• [DATA FOR THIS EXERCISE]
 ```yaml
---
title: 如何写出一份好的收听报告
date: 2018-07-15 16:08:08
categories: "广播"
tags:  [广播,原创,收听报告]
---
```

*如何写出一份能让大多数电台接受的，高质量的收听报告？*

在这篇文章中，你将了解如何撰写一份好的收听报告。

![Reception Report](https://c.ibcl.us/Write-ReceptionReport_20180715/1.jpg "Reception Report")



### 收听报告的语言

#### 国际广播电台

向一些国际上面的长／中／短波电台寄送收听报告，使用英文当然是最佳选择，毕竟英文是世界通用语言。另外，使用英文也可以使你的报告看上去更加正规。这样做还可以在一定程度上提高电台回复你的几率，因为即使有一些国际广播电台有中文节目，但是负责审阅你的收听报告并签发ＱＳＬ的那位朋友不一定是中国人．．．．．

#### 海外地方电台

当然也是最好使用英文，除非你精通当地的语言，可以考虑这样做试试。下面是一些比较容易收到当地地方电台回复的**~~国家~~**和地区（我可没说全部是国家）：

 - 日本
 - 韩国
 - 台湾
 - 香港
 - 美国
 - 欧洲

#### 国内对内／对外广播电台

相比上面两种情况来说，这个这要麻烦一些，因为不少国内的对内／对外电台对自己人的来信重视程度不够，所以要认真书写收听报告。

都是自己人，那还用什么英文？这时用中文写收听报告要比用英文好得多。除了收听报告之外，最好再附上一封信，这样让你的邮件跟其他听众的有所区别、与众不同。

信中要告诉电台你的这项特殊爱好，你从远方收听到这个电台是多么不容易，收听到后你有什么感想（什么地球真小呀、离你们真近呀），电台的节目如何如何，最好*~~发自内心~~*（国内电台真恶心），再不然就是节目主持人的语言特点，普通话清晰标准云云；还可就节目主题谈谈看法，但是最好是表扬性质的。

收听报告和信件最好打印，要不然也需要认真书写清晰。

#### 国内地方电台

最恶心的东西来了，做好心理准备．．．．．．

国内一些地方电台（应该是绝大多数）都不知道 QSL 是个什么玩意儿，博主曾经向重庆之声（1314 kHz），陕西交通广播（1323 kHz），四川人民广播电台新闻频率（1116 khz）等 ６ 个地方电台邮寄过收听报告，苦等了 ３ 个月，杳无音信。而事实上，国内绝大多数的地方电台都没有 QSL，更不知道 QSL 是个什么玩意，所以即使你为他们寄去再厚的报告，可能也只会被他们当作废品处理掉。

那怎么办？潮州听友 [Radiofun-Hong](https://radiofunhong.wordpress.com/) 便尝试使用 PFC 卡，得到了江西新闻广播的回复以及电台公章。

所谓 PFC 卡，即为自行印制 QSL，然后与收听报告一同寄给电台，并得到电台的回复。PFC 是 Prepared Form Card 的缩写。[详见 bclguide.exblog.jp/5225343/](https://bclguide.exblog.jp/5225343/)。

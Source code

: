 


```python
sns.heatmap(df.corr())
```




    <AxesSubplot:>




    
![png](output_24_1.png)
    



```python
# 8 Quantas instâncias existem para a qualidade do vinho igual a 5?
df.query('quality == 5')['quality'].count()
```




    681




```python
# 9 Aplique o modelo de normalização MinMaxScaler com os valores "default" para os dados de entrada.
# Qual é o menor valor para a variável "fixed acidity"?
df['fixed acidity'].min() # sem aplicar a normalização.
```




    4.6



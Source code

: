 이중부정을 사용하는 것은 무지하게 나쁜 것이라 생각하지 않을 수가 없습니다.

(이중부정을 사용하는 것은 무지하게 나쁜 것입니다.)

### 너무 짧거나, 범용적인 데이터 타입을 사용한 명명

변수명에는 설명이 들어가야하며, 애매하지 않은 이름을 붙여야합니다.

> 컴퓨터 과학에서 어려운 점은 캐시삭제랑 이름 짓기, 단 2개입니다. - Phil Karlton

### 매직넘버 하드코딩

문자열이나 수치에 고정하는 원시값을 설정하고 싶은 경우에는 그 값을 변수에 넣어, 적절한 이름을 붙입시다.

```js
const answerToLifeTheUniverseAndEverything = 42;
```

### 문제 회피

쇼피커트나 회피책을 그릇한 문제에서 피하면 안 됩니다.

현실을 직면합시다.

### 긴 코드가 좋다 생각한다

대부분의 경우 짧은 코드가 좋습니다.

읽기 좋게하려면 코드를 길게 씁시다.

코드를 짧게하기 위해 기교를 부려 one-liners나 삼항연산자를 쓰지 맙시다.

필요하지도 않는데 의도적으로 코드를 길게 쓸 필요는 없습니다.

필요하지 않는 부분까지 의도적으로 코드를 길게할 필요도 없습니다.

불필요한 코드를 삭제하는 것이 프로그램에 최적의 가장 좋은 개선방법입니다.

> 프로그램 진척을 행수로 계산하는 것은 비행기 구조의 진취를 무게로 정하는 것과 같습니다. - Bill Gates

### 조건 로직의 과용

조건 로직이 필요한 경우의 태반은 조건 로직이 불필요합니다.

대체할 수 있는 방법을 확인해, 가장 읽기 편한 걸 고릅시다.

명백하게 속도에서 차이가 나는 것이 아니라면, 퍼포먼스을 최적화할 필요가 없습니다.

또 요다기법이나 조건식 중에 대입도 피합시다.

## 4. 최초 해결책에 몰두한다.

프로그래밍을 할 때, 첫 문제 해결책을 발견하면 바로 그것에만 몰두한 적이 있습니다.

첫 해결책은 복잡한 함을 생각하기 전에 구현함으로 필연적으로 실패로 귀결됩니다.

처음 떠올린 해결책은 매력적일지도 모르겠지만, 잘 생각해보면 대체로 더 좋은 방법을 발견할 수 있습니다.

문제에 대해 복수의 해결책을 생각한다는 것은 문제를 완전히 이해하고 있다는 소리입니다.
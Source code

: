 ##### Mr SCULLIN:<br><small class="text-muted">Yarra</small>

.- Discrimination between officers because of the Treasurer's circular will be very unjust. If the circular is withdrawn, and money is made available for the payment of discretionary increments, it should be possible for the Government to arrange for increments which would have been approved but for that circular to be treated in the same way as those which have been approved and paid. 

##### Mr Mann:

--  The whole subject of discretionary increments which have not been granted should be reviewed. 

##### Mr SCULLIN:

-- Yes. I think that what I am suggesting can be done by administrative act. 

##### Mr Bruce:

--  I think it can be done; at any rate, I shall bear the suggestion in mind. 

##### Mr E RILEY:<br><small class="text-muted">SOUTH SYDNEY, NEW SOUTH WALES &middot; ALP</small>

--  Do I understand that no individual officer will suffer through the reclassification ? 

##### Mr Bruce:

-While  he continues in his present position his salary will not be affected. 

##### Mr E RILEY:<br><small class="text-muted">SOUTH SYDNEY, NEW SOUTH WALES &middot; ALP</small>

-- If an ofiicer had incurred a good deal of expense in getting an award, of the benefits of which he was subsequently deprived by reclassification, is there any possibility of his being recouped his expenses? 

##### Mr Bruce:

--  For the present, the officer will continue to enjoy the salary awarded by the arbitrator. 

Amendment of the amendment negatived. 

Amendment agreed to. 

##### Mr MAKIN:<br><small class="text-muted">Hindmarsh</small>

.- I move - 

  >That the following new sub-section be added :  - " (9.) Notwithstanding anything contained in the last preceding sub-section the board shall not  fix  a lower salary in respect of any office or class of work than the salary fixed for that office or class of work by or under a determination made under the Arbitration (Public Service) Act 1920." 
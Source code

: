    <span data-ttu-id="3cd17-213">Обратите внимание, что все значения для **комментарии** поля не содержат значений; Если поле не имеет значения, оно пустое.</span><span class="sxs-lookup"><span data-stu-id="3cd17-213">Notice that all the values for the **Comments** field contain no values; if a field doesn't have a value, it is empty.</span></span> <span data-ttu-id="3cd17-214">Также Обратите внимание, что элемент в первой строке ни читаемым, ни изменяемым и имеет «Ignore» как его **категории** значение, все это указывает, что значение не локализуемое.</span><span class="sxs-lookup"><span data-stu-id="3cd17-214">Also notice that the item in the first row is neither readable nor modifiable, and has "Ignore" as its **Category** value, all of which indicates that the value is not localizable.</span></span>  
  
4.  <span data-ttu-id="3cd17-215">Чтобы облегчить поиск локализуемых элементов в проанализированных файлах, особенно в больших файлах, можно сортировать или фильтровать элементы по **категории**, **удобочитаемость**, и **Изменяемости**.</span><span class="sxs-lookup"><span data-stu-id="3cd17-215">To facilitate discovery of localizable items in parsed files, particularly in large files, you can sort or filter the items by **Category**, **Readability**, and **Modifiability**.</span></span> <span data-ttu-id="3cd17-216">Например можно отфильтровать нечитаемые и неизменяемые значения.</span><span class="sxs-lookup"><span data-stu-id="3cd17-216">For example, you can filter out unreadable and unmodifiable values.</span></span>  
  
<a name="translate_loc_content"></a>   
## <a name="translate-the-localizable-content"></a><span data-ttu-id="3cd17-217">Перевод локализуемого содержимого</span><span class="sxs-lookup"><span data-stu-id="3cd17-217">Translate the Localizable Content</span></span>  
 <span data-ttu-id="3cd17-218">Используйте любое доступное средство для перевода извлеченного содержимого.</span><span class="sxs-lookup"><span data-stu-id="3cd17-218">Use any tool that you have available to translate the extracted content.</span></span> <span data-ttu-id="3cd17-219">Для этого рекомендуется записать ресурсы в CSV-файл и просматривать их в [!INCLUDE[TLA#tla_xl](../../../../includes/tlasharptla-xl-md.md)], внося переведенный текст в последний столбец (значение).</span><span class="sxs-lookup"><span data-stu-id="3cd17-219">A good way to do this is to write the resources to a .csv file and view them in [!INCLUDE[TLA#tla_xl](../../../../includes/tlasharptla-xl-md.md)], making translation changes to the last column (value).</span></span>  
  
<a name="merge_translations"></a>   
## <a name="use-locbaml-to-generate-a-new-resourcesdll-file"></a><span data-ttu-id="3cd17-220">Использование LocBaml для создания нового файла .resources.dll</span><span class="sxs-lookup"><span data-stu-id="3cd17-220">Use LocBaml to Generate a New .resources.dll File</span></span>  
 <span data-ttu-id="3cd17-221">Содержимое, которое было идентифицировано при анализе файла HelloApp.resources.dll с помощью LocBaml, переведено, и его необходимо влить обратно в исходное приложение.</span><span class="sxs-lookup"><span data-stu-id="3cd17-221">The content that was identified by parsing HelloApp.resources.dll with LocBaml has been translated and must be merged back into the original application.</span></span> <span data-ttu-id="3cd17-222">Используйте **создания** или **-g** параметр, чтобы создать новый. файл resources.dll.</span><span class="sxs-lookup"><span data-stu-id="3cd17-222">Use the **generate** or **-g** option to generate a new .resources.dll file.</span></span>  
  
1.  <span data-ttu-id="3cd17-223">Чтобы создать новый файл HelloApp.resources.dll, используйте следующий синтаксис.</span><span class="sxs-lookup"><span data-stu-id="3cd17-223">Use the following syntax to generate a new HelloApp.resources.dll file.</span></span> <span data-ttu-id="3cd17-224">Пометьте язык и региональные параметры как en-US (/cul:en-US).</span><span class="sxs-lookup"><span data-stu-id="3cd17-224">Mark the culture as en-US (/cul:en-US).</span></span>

• [PROBLEM DETAILS] The lines above from the one containing "조건 로직이 필요한 경우의 태반은 조건 로직이 불필요합니다." through the one containing "##### Mr SCULLIN:<br><small" are to be set down exactly, and no others.

• [ANSWER SPACE]
조건 로직이 필요한 경우의 태반은 조건 로직이 불필요합니다.

대체할 수 있는 방법을 확인해, 가장 읽기 편한 걸 고릅시다.

명백하게 속도에서 차이가 나는 것이 아니라면, 퍼포먼스을 최적화할 필요가 없습니다.

또 요다기법이나 조건식 중에 대입도 피합시다.

## 4. 최초 해결책에 몰두한다.

프로그래밍을 할 때, 첫 문제 해결책을 발견하면 바로 그것에만 몰두한 적이 있습니다.

첫 해결책은 복잡한 함을 생각하기 전에 구현함으로 필연적으로 실패로 귀결됩니다.

처음 떠올린 해결책은 매력적일지도 모르겠지만, 잘 생각해보면 대체로 더 좋은 방법을 발견할 수 있습니다.

문제에 대해 복수의 해결책을 생각한다는 것은 문제를 완전히 이해하고 있다는 소리입니다.
Source code

: ##### Mr SCULLIN:<br><small class="text-muted">Yarra</small>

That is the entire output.